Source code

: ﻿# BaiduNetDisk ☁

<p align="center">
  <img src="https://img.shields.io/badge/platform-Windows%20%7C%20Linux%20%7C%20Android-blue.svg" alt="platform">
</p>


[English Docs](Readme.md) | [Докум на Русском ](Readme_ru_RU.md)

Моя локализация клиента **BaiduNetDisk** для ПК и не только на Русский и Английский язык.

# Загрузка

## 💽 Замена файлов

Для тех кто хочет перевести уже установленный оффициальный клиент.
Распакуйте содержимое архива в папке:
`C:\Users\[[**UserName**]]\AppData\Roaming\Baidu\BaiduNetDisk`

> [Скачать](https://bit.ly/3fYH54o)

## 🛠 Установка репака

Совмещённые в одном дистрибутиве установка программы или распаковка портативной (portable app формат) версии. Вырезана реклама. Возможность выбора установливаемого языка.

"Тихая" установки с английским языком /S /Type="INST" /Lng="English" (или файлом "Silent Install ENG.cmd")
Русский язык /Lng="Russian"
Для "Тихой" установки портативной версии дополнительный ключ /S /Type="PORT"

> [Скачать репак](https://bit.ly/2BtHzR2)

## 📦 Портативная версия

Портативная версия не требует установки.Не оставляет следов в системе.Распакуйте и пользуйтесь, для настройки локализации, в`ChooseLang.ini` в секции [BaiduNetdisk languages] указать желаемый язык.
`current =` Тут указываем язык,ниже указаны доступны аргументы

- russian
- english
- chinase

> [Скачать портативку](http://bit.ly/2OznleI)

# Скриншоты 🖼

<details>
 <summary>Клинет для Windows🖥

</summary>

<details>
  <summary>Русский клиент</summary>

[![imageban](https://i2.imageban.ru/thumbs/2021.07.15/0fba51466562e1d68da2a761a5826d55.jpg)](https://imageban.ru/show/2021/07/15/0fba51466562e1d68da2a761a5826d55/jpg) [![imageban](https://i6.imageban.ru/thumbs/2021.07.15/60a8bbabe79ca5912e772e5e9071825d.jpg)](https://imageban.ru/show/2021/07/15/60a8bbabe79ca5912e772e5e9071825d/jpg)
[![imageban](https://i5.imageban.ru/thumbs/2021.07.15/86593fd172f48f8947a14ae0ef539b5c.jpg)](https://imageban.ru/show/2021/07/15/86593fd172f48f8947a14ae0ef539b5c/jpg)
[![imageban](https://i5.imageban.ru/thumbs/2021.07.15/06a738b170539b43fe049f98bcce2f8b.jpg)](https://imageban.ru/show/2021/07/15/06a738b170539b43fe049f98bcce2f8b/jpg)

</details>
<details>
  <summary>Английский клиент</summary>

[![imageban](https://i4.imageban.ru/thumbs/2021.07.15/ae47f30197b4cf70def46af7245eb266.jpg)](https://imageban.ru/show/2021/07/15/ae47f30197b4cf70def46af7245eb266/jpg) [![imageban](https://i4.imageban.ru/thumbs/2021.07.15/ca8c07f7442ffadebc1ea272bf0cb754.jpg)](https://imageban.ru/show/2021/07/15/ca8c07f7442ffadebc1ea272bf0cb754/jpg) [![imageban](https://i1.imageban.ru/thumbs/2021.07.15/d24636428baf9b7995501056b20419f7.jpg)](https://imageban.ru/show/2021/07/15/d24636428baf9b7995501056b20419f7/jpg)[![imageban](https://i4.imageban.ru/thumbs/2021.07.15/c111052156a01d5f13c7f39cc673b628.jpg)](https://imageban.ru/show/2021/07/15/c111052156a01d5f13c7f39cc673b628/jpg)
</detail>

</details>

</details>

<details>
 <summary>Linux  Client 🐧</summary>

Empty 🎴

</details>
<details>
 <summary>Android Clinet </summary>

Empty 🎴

### PROBLEM STATEMENT
The lines above from the one with "<summary>Клинет для Windows🖥" through the one with "<summary>Русский клиент</summary>" are to be duplicated exactly, ends included, with nothing added.

### RESULT FOR THIS TASK
 <summary>Клинет для Windows🖥

</summary>

<details>
  <summary>Русский клиент</summary>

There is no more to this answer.